INFORMATION GIVEN below:

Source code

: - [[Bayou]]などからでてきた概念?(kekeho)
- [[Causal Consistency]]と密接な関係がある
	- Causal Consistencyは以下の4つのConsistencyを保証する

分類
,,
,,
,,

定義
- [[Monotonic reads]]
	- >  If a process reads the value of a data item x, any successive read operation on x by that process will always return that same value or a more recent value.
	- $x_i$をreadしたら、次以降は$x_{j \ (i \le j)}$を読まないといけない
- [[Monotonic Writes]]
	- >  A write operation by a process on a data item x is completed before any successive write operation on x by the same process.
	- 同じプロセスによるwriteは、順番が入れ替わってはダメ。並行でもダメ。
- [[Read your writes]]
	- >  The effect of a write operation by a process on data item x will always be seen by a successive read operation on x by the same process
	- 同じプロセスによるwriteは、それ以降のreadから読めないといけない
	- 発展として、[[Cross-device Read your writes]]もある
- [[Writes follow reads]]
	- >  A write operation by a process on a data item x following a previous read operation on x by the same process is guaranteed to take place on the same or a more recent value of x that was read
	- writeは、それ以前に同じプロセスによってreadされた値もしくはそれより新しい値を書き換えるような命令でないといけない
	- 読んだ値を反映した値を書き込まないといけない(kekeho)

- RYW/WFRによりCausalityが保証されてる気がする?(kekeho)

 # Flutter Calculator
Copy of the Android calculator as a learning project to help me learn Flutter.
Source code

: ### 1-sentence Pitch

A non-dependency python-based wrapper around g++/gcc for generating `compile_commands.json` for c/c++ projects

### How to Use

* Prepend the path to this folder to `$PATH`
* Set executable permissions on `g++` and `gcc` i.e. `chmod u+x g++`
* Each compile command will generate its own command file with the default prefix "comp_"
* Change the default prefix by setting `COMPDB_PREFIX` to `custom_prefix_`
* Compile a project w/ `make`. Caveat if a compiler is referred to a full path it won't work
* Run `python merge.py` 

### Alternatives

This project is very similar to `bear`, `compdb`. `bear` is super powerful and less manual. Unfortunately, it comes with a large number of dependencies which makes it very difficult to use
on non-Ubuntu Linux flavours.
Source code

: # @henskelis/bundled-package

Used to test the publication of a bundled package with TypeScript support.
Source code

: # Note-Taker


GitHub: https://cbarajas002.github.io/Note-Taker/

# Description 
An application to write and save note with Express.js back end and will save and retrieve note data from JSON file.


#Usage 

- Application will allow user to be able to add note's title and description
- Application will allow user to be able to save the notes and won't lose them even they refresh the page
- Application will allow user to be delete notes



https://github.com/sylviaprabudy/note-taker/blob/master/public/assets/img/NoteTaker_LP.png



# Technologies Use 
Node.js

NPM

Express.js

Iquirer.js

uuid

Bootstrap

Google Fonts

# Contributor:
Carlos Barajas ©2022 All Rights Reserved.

End of INFORMATION GIVEN.

**INSTRUCTIONS TO FOLLOW:**
Output, exactly and with no other text, the line that contains "GitHub: https://cbarajas002.github.io/Note-Taker/" and all lines from there to the end of the records.

**EXERCISE ANSWER:**
GitHub: https://cbarajas002.github.io/Note-Taker/

# Description 
An application to write and save note with Express.js back end and will save and retrieve note data from JSON file.


#Usage 

- Application will allow user to be able to add note's title and description
- Application will allow user to be able to save the notes and won't lose them even they refresh the page
- Application will allow user to be delete notes



https://github.com/sylviaprabudy/note-taker/blob/master/public/assets/img/NoteTaker_LP.png



# Technologies Use 
Node.js

NPM

Express.js

Iquirer.js

uuid

Bootstrap

Google Fonts

# Contributor:
Carlos Barajas ©2022 All Rights Reserved.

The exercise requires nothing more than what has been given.